== ABOUT THIS TASK ==
In the data that follows, find each line containing "tentando" and copy it.

::::

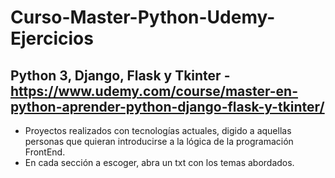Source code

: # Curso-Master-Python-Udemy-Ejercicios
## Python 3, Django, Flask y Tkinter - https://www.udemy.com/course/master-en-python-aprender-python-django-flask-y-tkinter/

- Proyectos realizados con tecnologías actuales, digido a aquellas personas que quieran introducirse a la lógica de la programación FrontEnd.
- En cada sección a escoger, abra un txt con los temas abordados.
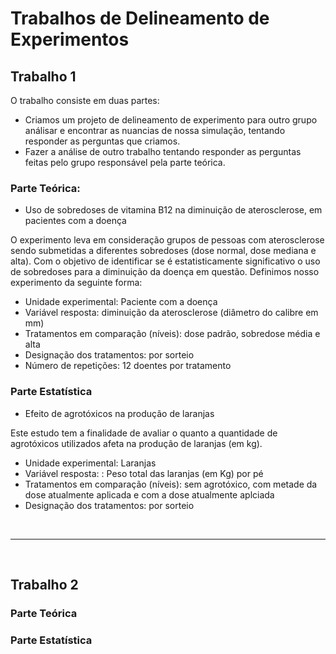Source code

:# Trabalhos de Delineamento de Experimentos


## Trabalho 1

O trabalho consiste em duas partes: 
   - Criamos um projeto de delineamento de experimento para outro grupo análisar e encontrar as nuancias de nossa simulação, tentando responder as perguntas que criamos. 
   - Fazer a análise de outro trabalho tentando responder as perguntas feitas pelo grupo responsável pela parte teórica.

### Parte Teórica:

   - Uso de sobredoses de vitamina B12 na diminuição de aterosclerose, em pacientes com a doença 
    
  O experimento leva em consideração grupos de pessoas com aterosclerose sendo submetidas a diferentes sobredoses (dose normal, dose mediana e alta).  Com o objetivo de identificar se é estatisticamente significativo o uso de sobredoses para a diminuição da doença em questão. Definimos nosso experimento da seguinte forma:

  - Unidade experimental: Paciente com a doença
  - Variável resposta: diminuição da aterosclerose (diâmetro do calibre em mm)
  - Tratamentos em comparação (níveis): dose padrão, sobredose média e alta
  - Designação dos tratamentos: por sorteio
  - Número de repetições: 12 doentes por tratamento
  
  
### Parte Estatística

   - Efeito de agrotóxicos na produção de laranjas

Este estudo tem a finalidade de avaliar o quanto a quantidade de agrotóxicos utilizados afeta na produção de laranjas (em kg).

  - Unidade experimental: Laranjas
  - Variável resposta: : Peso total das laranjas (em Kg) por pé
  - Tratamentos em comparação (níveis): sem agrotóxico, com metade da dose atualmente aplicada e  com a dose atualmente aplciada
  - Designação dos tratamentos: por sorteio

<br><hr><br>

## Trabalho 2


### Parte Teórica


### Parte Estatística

::::

== EXERCISE RESULT ==
   - Criamos um projeto de delineamento de experimento para outro grupo análisar e encontrar as nuancias de nossa simulação, tentando responder as perguntas que criamos. 
   - Fazer a análise de outro trabalho tentando responder as perguntas feitas pelo grupo responsável pela parte teórica.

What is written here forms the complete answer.